Из нас не нашлось желающих ждать этого распоряжения. Пришлось отступать до самой пристани. Но мы отступали стратегически: шаг за шагом, мимо разбитой кареты, в которой приехали бомбисты. По рассказам (все, что услыхали мы, сейчас же записывали), один из злодеев был переодет в военную форму, вошел в приемную и, когда его не пустили дальше, бросил бомбу. Вероятно, он рассчитывал выскочить и при помощи товарища, остававшегося в карете, бежать. Но снаряд разорвало так скоро, что он погиб, карету разбило, изранило сидевшего в ней и кучера. Раненые лошади оборвали постромки и ускакали. Легко раненный кучер задержан. Но он ничего не знает; его взяли с биржи. Лошадей, высоких и сильных, бурой масти, я видел окровавленных. С крупа одной была сорвана кожа, у другой – перебита нога.

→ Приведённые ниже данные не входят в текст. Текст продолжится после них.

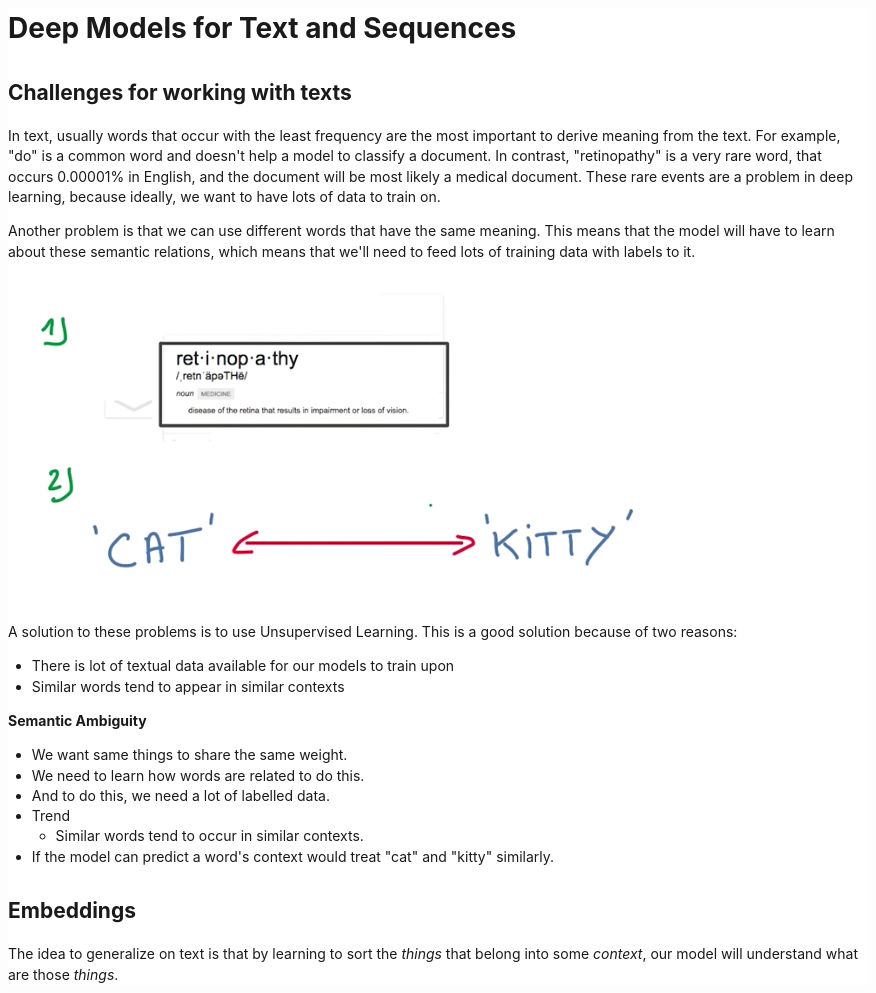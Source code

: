 # Deep Models for Text and Sequences

## Challenges for working with texts

In text, usually words that occur with the least frequency are the most important to derive meaning from the text. For example, "do" is a common word and doesn't help a model to classify a document. In contrast, "retinopathy" is a very rare word, that occurs 0.00001% in English, and the document will be most likely a medical document. These rare events are a problem in deep learning, because ideally, we want to have lots of data to train on.

Another problem is that we can use different words that have the same meaning. This means that the model will have to learn about these semantic relations, which means that we'll need to feed lots of training data with labels to it.

![Challenges](images/dmft/challenges.png)

A solution to these problems is to use Unsupervised Learning. This is a good solution because of two reasons:
- There is lot of textual data available for our models to train upon
- Similar words tend to appear in similar contexts

**Semantic Ambiguity**
 - We want same things to share the same weight.
 - We need to learn how words are related to do this.
 - And to do this, we need a lot of labelled data.
 - Trend
   - Similar words tend to occur in similar contexts.
 - If the model can predict a word's context would treat "cat" and "kitty" similarly.


## Embeddings

The idea to generalize on text is that by learning to sort the *things* that belong into some *context*, our model will understand what are those *things*.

Оттиснутые к пристани, мы, корреспонденты, совещались: что дальше предпринять? Добиться более положительных, подробных сведений было мудреная задача, почти невыполнимая. Полиция, ничего не сумевшая открыть и предвидеть, не успевшая защитить председателя Совета министров, теперь, когда катастрофа совершилась, буквально из кожи лезла, усердствуя и распоряжаясь.

К кому мы ни обращались, нам, корреспондентам, не давали никаких сведений.

– Уходите, господа. Своевременно всё узнаете, – слышался стереотипный, неизменный ответ.

Очень было обидно. Завтра в иностранных газетах все будет напечатано, а нам даже подойти к крыльцу дачи не дозволялось. Не знаю, как другие репортеры, а я решил уйти. Редактор будет недоволен отчетом. Но как быть? Г-це, я видал, исписал два листа, другие тоже не стеснялись врать; какой-то фотограф даже снял вид дачи.

Все это завтра будет сообщено публике. А когда же появится правда без прикрас? Вероятно, очень не скоро, разве при судебном разбирательстве дела. Но и тут о многом непременно умолчат.

Система умалчивания, пропусков, господство секрета – остатки режима старого порядка. Не пора ли это оставить?

Публика искренно негодовала; все сочувствовали несчастию Столыпина и кого-кого только не винили! Замятина, Федорова, зачем слабо контролировали просивших аудиенции; ругали охранников – как они недосмотрели. Даже погибшего швейцара Дементьева винили: как он мог всех пропускать?

А как он, швейцар, мог кого-либо не пропустить?

Более хладнокровные рассуждали правильнее. Зачем было Столыпину допускать приемы просителей с улицы, без предварительного опроса и справок? Людям, имевшим серьезное дело, эти справки не помешали бы, а разную дребедень, набивавшуюся в прихожей министра, просто не следовало пускать.